When patients with PCH are treated, it should be taken into account that different demographic and clinical factors may alter the characteristic and severity of pain; therefore, the optimal analgesic strategy could be different and should be personalized individually [1, 2, 6, 7, 11]. As PCH is the most severe during the first couple of hours after surgery [1], the preoperative administration of local anesthetics, such as bupivacaine and ropivacaine, in the form of local infiltration or scalp block seems to be a good initial approach to minimize postoperative complications [2, 18, 20, 22, 23]. Scalp infiltration seems to be inferior to scalp nerve block in relationship to effectiveness and duration [19, 22], but at the same time the incidence of CPCH has been significantly reduced with ropivacaine infiltration before the intervention [18].

Effective pain management and prevention is of great importance in avoiding postoperative complications (hypertension, agitation, and vomiting), which may lead to unfavorable outcome and extended hospital stay [52]. Some of these adverse events are caused by inadequate pain therapy, and others are side effects of the medication; therefore, it is important to find the proper balance.
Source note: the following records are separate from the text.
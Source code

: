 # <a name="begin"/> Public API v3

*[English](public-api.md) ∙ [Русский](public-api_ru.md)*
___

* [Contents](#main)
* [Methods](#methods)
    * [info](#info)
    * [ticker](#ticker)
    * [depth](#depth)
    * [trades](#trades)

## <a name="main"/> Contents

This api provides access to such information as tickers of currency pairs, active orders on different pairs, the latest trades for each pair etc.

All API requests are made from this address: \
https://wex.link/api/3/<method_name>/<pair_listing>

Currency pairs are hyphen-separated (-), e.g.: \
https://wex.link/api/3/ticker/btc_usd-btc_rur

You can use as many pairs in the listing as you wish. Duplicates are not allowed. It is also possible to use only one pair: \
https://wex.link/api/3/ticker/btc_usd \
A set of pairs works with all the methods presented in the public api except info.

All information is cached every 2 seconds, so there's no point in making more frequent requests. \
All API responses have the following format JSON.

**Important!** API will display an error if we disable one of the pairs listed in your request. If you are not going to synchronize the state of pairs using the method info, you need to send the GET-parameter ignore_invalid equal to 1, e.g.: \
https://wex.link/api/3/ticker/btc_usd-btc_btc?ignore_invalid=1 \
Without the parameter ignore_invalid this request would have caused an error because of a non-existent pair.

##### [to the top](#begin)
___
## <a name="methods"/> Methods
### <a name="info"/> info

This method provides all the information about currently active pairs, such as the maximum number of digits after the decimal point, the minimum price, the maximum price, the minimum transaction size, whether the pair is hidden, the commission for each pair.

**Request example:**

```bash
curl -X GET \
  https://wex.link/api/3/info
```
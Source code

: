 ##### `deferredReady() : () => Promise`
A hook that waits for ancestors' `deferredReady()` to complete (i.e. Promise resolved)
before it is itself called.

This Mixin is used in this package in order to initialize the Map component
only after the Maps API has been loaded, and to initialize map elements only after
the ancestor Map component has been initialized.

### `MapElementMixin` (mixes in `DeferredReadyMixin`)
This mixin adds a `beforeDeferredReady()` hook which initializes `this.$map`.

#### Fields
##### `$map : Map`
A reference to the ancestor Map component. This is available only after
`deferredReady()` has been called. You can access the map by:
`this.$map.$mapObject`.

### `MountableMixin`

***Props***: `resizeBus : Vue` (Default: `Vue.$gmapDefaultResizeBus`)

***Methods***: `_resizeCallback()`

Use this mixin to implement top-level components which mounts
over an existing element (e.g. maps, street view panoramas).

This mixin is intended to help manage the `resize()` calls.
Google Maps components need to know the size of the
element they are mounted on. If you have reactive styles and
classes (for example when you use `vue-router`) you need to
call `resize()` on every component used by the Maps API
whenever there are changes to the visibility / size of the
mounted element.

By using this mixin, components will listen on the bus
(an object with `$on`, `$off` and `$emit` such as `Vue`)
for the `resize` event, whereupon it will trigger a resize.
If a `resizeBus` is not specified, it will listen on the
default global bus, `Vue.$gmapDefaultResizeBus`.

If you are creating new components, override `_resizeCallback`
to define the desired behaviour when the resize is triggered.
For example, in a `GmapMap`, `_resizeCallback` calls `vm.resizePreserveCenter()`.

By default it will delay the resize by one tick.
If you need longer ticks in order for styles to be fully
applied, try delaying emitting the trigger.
Unfortunately, presently available data are not satisfactory to define appropriate treatment guidelines, but the growing number of publications on this topic allows us to suggest some basic principles.

Studies suggest that non-opioids have proved to be insufficient when administered solely [2224], but showed several advantages in combination with opioids, including more effective pain relief, decreased opioid need, shorter hospital stay, and lower expenses [33, 35, 36, 42, 50]. Non-opioids could be administered preoperatively to take their preemptive analgesic effect, and they are applicable in mild headaches solely or as supplementary agents, part of a combined, balanced therapy in moderate or severe cases [32, 35, 37, 39].

When adequate analgesia cannot be achieved with less potent agents, opioid analgesics may be unavoidable. Nowadays they are widely accepted and used after neurosurgical interventions [9, 30]. Various factors should be taken into account when deciding which opioid is suitable to be administered, such as pain intensity, drug interactions, hospital preferences, and the available routes. A multimodal approach is starting to gain ground: opioids and non-opioids are administered together to ease pain through various pathways [33, 35, 42]. The two types of drugs facilitate each other’s effects and decrease the incidence of side effects. In one study, 74 % of the patients reported to have excellent or very good pain relief after supratentorial craniotomy when their pain was prevented and treated with local scalp infiltration and the combination of PRN morphine and paracetamol [33]. An earlier study observed even better outcome with PCA-delivered oxycodone and oral ketoprofen, with 89 % of the patients considering analgesia excellent or good [35]. According to these data, future therapeutic guidelines should recommend combined treatments to provide adequate pain management, minimize the occurrence of side effects, and reduce hospital stay and hospitalization costs [7, 50].